(Beginning of Task input)

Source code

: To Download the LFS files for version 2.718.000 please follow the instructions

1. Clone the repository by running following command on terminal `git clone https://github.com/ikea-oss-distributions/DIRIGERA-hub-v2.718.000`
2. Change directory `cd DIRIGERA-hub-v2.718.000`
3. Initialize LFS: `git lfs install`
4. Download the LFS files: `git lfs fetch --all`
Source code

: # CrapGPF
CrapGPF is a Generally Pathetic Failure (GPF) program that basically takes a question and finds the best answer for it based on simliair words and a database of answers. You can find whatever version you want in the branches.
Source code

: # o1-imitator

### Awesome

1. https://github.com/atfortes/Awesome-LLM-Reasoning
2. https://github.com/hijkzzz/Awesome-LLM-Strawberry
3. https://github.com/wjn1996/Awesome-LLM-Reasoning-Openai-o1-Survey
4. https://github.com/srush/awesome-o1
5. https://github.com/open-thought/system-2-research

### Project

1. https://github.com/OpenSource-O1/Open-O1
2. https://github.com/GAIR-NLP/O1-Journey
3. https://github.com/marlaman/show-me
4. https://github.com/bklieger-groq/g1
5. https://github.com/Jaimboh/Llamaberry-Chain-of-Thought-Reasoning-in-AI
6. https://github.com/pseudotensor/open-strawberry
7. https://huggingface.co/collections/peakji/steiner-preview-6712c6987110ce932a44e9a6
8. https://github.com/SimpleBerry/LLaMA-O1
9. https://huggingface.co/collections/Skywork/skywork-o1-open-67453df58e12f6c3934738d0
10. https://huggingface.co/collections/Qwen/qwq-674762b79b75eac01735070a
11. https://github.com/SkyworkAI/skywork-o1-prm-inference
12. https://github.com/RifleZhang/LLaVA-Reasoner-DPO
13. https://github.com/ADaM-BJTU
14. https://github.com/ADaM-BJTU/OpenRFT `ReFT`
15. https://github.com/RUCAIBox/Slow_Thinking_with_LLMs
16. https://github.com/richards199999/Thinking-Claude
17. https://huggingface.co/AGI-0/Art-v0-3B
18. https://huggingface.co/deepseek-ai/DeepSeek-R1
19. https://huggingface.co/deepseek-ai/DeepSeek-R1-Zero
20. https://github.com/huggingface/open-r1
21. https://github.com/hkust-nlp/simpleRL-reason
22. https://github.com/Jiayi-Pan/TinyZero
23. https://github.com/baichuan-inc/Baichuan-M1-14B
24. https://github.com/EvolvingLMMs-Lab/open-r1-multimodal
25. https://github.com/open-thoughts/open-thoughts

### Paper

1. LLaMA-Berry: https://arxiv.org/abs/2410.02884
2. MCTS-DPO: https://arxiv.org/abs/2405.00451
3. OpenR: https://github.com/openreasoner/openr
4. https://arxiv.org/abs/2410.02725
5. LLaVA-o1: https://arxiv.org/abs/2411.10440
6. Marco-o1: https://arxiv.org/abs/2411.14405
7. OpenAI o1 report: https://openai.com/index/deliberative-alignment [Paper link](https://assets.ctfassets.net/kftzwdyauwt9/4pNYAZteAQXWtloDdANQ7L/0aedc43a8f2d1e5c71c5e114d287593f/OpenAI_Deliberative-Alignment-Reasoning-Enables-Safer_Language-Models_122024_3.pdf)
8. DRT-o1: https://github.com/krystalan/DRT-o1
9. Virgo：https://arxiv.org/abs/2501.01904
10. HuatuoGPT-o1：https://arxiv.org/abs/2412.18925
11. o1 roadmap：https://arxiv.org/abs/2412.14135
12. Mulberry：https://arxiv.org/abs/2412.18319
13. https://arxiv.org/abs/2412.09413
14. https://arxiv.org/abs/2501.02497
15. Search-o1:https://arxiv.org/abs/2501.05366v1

(End of Task input)
(Beginning of Task input)

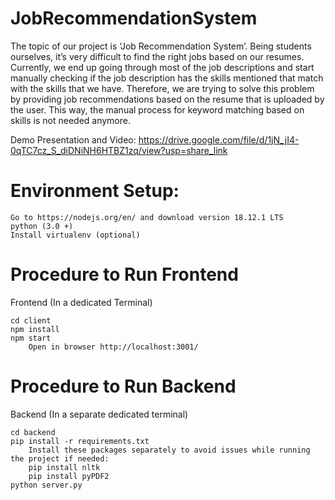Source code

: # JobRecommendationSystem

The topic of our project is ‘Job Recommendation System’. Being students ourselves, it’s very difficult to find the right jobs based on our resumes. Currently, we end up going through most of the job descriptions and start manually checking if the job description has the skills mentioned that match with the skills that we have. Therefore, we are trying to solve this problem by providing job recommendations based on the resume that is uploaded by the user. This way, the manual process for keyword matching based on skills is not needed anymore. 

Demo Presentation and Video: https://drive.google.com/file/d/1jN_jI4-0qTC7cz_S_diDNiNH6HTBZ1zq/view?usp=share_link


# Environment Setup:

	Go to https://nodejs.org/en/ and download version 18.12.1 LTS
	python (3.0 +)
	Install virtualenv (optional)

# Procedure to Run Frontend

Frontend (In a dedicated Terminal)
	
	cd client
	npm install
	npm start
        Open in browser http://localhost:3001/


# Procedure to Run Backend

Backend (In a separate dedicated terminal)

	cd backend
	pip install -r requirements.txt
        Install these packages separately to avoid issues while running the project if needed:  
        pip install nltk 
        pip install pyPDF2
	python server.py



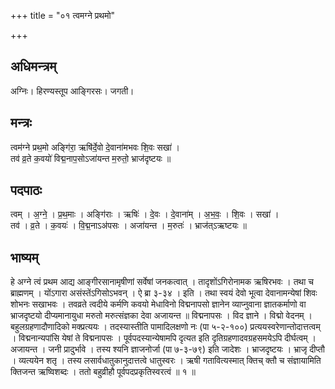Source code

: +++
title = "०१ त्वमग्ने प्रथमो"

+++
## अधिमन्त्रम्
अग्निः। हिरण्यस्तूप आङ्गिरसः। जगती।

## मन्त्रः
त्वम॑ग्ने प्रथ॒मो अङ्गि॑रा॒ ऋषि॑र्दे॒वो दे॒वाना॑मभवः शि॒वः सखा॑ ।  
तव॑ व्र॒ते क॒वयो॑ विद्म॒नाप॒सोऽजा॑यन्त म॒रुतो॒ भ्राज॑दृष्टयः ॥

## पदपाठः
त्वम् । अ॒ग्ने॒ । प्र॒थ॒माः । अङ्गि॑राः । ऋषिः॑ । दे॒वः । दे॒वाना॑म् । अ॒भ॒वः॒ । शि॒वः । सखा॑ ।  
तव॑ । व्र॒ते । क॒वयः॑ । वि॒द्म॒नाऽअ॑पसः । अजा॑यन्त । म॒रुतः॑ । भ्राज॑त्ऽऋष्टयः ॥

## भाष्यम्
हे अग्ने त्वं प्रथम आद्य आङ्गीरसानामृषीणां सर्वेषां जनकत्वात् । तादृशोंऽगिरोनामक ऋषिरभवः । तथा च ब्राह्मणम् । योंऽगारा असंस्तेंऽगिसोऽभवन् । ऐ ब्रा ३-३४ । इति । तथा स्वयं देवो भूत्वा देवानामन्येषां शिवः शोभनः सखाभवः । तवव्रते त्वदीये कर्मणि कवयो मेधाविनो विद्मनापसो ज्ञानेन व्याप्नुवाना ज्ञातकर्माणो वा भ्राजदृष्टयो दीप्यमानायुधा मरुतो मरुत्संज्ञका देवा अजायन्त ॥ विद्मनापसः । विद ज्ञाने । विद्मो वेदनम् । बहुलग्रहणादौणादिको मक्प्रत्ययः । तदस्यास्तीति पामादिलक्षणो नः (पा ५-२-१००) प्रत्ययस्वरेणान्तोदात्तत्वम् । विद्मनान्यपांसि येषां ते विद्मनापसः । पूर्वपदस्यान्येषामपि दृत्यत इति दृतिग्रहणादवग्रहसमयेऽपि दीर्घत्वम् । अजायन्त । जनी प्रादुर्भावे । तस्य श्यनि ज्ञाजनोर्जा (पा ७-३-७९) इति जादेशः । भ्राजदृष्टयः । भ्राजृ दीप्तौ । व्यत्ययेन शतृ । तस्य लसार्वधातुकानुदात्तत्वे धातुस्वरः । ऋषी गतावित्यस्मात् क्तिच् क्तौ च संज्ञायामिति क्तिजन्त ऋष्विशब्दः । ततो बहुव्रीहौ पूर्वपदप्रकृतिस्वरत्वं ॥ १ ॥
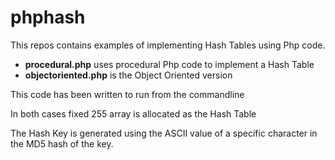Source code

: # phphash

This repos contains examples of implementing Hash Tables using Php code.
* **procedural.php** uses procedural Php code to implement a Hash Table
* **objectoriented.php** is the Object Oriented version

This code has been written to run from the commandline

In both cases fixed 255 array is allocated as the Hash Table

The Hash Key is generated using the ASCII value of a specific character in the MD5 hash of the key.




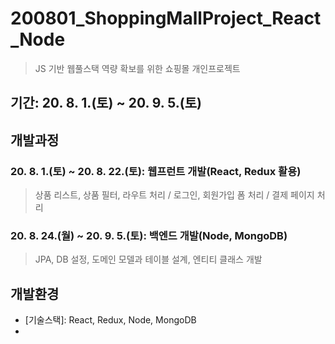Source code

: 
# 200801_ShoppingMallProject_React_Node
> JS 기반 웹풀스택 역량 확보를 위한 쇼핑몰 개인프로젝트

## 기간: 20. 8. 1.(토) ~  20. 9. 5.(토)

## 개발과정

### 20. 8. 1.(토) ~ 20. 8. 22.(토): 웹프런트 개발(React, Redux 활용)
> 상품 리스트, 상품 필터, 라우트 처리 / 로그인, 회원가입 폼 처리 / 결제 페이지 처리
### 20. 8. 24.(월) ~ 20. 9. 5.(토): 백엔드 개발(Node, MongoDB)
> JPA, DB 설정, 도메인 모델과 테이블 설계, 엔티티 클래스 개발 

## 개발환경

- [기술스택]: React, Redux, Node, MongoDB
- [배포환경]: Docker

(End of Task input)

**Work to be completed:** Return, unchanged, the run of lines above that opens with the line containing "25. https://github.com/open-thoughts/open-thoughts" and closes with the line containing "15. Search-o1:https://arxiv.org/abs/2501.05366v1". Include both.

**Result of this exercise:**
25. https://github.com/open-thoughts/open-thoughts

### Paper

1. LLaMA-Berry: https://arxiv.org/abs/2410.02884
2. MCTS-DPO: https://arxiv.org/abs/2405.00451
3. OpenR: https://github.com/openreasoner/openr
4. https://arxiv.org/abs/2410.02725
5. LLaVA-o1: https://arxiv.org/abs/2411.10440
6. Marco-o1: https://arxiv.org/abs/2411.14405
7. OpenAI o1 report: https://openai.com/index/deliberative-alignment [Paper link](https://assets.ctfassets.net/kftzwdyauwt9/4pNYAZteAQXWtloDdANQ7L/0aedc43a8f2d1e5c71c5e114d287593f/OpenAI_Deliberative-Alignment-Reasoning-Enables-Safer_Language-Models_122024_3.pdf)
8. DRT-o1: https://github.com/krystalan/DRT-o1
9. Virgo：https://arxiv.org/abs/2501.01904
10. HuatuoGPT-o1：https://arxiv.org/abs/2412.18925
11. o1 roadmap：https://arxiv.org/abs/2412.14135
12. Mulberry：https://arxiv.org/abs/2412.18319
13. https://arxiv.org/abs/2412.09413
14. https://arxiv.org/abs/2501.02497
15. Search-o1:https://arxiv.org/abs/2501.05366v1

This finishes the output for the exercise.